Use the result of one operation to determine the next operation. This is essential for sequential dependencies.

val findUser: DBIO<User> = ...
fun findPosts(user: User): DBIO<List<Post>> = ...

val userPosts: DBIO<List<Post>> = findUser.liftMap { user ->
    findPosts(user)
}

Sequencing (then)

Execute one operation after another, ignoring the result of the first.

val logAccess: DBIO<Unit> = ...
val getData: DBIO<Data> = ...

val loggedGetData: DBIO<Data> = logAccess.then(getData)

Zipping (both)

Run two operations and combine their results into a Pair.

val op1: DBIO<Int> = ...
val op2: DBIO<String> = ...

val combined: DBIO<Pair<Int, String>> = op1.both(op2)

Parallel Execution (parallel)

Run two operations concurrently using coroutines and return the first successful result (or the last failure).
Note: This specific implementation of parallel in code seems to implement a “race” or “fallback” logic (orElse), or parallel execution where one result is preferred.

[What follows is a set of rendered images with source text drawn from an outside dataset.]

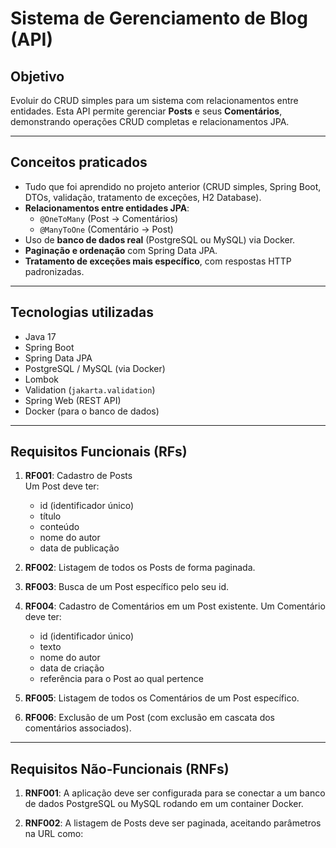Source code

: # Sistema de Gerenciamento de Blog (API)

## Objetivo
Evoluir do CRUD simples para um sistema com relacionamentos entre entidades. Esta API permite gerenciar **Posts** e seus **Comentários**, demonstrando operações CRUD completas e relacionamentos JPA.


---

## Conceitos praticados

- Tudo que foi aprendido no projeto anterior (CRUD simples, Spring Boot, DTOs, validação, tratamento de exceções, H2 Database).
- **Relacionamentos entre entidades JPA**:
    - `@OneToMany` (Post → Comentários)
    - `@ManyToOne` (Comentário → Post)
- Uso de **banco de dados real** (PostgreSQL ou MySQL) via Docker.
- **Paginação e ordenação** com Spring Data JPA.
- **Tratamento de exceções mais específico**, com respostas HTTP padronizadas.

---

## Tecnologias utilizadas

- Java 17
- Spring Boot
- Spring Data JPA
- PostgreSQL / MySQL (via Docker)
- Lombok
- Validation (`jakarta.validation`)
- Spring Web (REST API)
- Docker (para o banco de dados)

---

## Requisitos Funcionais (RFs)

1. **RF001**: Cadastro de Posts  
   Um Post deve ter:
    - id (identificador único)
    - título
    - conteúdo
    - nome do autor
    - data de publicação

2. **RF002**: Listagem de todos os Posts de forma paginada.

3. **RF003**: Busca de um Post específico pelo seu id.

4. **RF004**: Cadastro de Comentários em um Post existente. Um Comentário deve ter:
    - id (identificador único)
    - texto
    - nome do autor
    - data de criação
    - referência para o Post ao qual pertence

5. **RF005**: Listagem de todos os Comentários de um Post específico.

6. **RF006**: Exclusão de um Post (com exclusão em cascata dos comentários associados).

---

## Requisitos Não-Funcionais (RNFs)

1. **RNF001**: A aplicação deve ser configurada para se conectar a um banco de dados PostgreSQL ou MySQL rodando em um container Docker.

2. **RNF002**: A listagem de Posts deve ser paginada, aceitando parâmetros na URL como:

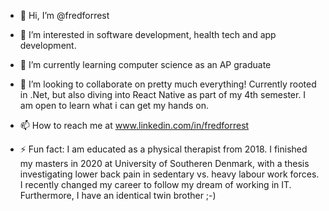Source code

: - 👋 Hi, I’m @fredforrest
- 👀 I’m interested in software development, health tech and app development.
- 🌱 I’m currently learning computer science as an AP graduate
- 💞️ I’m looking to collaborate on pretty much everything! Currently rooted in .Net, but also diving into React Native as part of my 4th semester. I am open to learn what i can get my hands on.
- 📫 How to reach me at www.linkedin.com/in/fredforrest

- ⚡ Fun fact: I am educated as a physical therapist from 2018. I finished my masters in 2020 at University of Southeren Denmark, with a thesis investigating lower back pain in sedentary vs. heavy labour work forces. I recently changed my career to follow my dream of working in IT. Furthermore, I have an identical twin brother ;-)

<!---
fredforrest/fredforrest is a ✨ special ✨ repository because its `README.md` (this file) appears on your GitHub profile.
You can click the Preview link to take a look at your changes.
--->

Check implementation details carefully.
(Based on the provided code, parallel uses async but does r1.await().orElse(r2.await()), effectively trying both and returning the first success).

Validations

Validation logic often returns Result<Unit>. These can be lifted into DBIO and chained.

fun validate(input: Input): Result<Unit> = ...

val op: DBIO<Entity> = validate(input).lift().then(createEntity(input))

Transaction Management

DBIO operations are agnostic of transactions by default. However, they can be lifted into a transactional context using TDBIO, which
requires the presence of a Transaction object explicitly.

typealias TDBIO<R> = suspend Transaction.() -> Result<R>
  • transactional(): Converts DBIO<T> to TDBIO<T>.
  • io(tx): Runs a TDBIO<T> using a specific Exposed Transaction and returns a DBIO<T>.

This allows you to compose multiple DBIO operations and then execute them all within a single transaction bubble at the Service or Endpoint layer.

Usage in Persistence Universe

The Universe interface uses DBIO for all its operations (create, read, update, delete, list).

interface Universe<EP, M> {
    suspend fun create(...): DBIO<BitemporalEntity<EP, M>>
    suspend fun read(...): DBIO<BitemporalEntity<EP, M>?>
}

When you call universe.create(...), nothing is written to the database yet. You receive a DBIO “program” that describes the creation. You must execute it to apply the change.

Example: Composed Service Method

fun createWithDependent(parentPayload: Parent, childPayload: Child): DBIO<Pair<Parent, Child>> {
    // 1. Create Parent
    val createParentOp = parentUniverse.create(parentPayload, ...)

    // 2. Use parent result to create child
    return createParentOp.liftMap { createdParent ->
        val childWithRef = childPayload.copy(parentId = createdParent.eId)
        childUniverse.create(childWithRef, ...).map { createdChild ->
            createdParent to createdChild
        }
    }
}

// Execution (in Endpoint or Application Service)
suspend fun handleRequest() {
    val operation = createWithDependent(p, c)
    val result = operation() // Executes the chain
    // handle result
}

Benefits

  1. Testability: You can unit test the composition logic without mocking the database if you abstract the factories.
  2. Referential Transparency: DBIO values are immutable descriptions.
  3. Control: You control exactly when side effects happen.
  4. Error Handling: Built-in Result pattern ensures errors are treated as values and not just exceptions that bubble up uncontrollably.